→ **Record extracts**
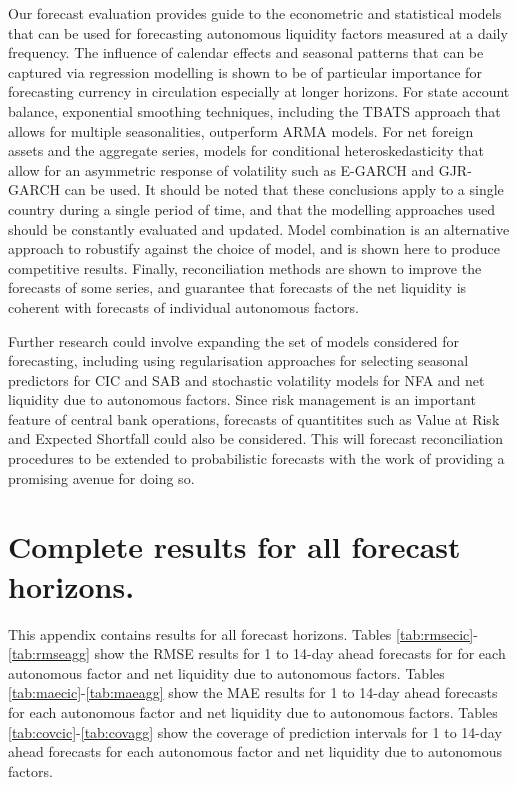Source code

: \documentclass{article}
\begin{document}
Our forecast evaluation provides guide to the econometric and statistical models that can be used for forecasting autonomous liquidity factors measured at a daily frequency. The influence of calendar effects and seasonal patterns that can be captured via regression modelling is shown to be of particular importance for forecasting currency in circulation especially at longer horizons. For state account balance, exponential smoothing techniques, including the TBATS approach that allows for multiple seasonalities, outperform ARMA models. For net foreign assets and the aggregate series, models for conditional heteroskedasticity that allow for an asymmetric response of volatility such as E-GARCH and GJR-GARCH can be used. It should be noted that these conclusions apply to a single country during a single period of time, and that the modelling approaches used should be constantly evaluated and updated. Model combination is an alternative approach to robustify against the choice of model, and is shown here to produce competitive results. Finally, reconciliation methods are shown to improve the forecasts of some series, and guarantee that forecasts of the net liquidity is coherent with forecasts of individual autonomous factors.

Further research could involve expanding the set of models considered for forecasting, including using regularisation approaches for selecting seasonal predictors for CIC and SAB and stochastic volatility models for NFA and net liquidity due to autonomous factors. Since risk management is an important feature of central bank operations, forecasts of quantitites such as Value at Risk and Expected Shortfall could also be considered. This will forecast reconciliation procedures to be extended to probabilistic forecasts with the work of \citet{PanEtAl2020} providing a promising avenue for doing so.


\newpage
\printbibliography %
\newpage

\appendix
\section{Complete results for all forecast horizons.}\label{sec:appmae}
This appendix contains results for all forecast horizons. Tables \ref{tab:rmsecic}-\ref{tab:rmseagg} show the RMSE results for 1 to 14-day ahead forecasts for for each autonomous factor and net liquidity due to autonomous factors. Tables \ref{tab:maecic}-\ref{tab:maeagg} show the MAE results for 1 to 14-day ahead forecasts for each autonomous factor and net liquidity due to autonomous factors. Tables \ref{tab:covcic}-\ref{tab:covagg} show the coverage of prediction intervals for 1 to 14-day ahead forecasts for each autonomous factor and net liquidity due to autonomous factors.
\end{document}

→ **Exercise**
Whenever the string "appendix" shows up in a line of the records, copy that line.

→ **Solution to this task**
\appendix
This appendix contains results for all forecast horizons. Tables \ref{tab:rmsecic}-\ref{tab:rmseagg} show the RMSE results for 1 to 14-day ahead forecasts for for each autonomous factor and net liquidity due to autonomous factors. Tables \ref{tab:maecic}-\ref{tab:maeagg} show the MAE results for 1 to 14-day ahead forecasts for each autonomous factor and net liquidity due to autonomous factors. Tables \ref{tab:covcic}-\ref{tab:covagg} show the coverage of prediction intervals for 1 to 14-day ahead forecasts for each autonomous factor and net liquidity due to autonomous factors.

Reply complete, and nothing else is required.